Maybe the dwelling has plastic water supplies to the dwelling and they are simply bonding the water line in compliance with 250.104 and has nothing to do with the grounding electrode system at all.

Yes, the service water supply is plastic. I am not familiar with bonding the water line in compliance with 250.104. Do you know where I can get some information about it? Thanks.

That is what it seems to me.
I see, and do, this every day. Only a small portion of the homes around here are on town water will metallic feed piping.

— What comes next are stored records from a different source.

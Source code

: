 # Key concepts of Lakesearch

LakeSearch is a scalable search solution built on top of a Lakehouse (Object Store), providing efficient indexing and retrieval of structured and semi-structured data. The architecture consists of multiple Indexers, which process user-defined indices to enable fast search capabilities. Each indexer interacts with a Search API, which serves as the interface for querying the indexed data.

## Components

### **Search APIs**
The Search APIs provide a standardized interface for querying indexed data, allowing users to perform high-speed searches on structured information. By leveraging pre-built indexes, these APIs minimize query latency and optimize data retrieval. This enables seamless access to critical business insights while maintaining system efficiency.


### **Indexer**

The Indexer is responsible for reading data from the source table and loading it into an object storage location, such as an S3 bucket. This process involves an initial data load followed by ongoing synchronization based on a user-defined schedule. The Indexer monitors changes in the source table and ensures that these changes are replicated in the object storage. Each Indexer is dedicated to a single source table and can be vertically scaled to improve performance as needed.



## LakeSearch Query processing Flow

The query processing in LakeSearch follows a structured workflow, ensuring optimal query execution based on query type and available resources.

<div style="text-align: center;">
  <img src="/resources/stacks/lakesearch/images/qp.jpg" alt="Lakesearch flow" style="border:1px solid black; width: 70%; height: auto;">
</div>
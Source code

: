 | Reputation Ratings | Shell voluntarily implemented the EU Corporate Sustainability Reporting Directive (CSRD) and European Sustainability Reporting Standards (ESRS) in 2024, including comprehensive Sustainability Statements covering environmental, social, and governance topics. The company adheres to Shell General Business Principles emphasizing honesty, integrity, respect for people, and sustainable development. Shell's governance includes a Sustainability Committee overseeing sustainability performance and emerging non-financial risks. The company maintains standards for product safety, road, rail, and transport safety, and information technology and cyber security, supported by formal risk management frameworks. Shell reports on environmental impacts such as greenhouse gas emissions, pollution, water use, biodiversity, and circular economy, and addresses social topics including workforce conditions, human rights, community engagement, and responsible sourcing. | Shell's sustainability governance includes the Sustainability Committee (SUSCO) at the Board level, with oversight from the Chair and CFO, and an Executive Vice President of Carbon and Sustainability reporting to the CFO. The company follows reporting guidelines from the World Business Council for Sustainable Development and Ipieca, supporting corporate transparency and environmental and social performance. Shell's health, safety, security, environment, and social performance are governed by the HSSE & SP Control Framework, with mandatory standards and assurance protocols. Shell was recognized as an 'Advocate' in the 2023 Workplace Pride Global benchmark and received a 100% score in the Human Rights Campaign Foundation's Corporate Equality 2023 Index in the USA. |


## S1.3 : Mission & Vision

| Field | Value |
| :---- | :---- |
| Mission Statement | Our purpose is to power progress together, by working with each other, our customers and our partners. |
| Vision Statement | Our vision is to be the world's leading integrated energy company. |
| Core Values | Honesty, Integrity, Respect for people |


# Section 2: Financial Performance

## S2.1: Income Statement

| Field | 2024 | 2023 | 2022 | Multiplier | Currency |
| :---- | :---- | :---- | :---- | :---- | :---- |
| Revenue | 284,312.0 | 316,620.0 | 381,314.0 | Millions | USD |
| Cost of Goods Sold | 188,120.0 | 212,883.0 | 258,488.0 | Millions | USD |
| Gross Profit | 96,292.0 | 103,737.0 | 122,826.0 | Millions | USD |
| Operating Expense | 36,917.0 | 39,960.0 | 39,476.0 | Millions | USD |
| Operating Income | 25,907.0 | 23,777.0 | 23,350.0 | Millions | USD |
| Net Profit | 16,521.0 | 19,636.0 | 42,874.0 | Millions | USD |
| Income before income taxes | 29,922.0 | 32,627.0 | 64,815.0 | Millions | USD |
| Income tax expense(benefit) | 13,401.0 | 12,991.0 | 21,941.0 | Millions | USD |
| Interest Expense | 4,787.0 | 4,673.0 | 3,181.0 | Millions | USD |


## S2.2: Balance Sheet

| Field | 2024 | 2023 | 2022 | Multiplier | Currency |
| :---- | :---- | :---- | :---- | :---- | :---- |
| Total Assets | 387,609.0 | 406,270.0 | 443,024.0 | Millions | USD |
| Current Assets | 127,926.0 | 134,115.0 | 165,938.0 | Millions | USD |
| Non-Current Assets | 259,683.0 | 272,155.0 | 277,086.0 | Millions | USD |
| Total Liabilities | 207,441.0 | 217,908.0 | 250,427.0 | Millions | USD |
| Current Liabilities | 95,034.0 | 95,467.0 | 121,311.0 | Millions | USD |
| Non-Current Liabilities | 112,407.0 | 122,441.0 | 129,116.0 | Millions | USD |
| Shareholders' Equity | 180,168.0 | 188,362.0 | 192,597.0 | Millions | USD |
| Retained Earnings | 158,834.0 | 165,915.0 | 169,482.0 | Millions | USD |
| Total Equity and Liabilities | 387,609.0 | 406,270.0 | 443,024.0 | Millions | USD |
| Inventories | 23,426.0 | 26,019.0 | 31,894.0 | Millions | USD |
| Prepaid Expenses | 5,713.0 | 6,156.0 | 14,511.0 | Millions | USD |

If the water line coming in is plastic, and the home’s pipework is metallic, you can bond the metallic pipework anyplace that pleases you most. It must be bonded, however, and catching it on the way out to the rods was apparently the easiest thing to do in that particular case.

This might be a better resource for you in BC:
http://www.csa-intl.org/onlinestore/GetCatalogItemDetails.asp?mat=000000000002418031

**250.104(A)(1) - ENJOY

(A) Metal Water Piping. **The metal water piping system
shall be bonded as required in (A)(1), (A)(2), or (A)(3) of
this section. The bonding jumper(s) shall be installed in
accordance with 250.64(A), (B), and (E). The points of
attachment of the bonding jumper(s) shall be accessible.

**(1) General. **Metal water piping system(s) installed in or attached
to a building or structure shall be bonded to the service
equipment enclosure, the grounded conductor at the service,
the grounding electrode conductor where of sufficient size, or
to the one or more grounding electrodes used. The bonding
jumper(s) shall be sized in accordance with Table 250.66 except
as permitted in 250.104(A)(2) and (A)(3).

I had a electrician call me the other day over an inspection I did recently. Seems as if the supply from the street was plastic and the plumbing was mixed plastic, copper, galvanized. He asked me if I expected that he should ground each piece of metal piping. The meterbase had a ground rod by the way. I welcome comments

It is our/your/their job to determine just exactly what a piping “system” is.
IMO a few short sections of copper pipe do NOT a “system” make.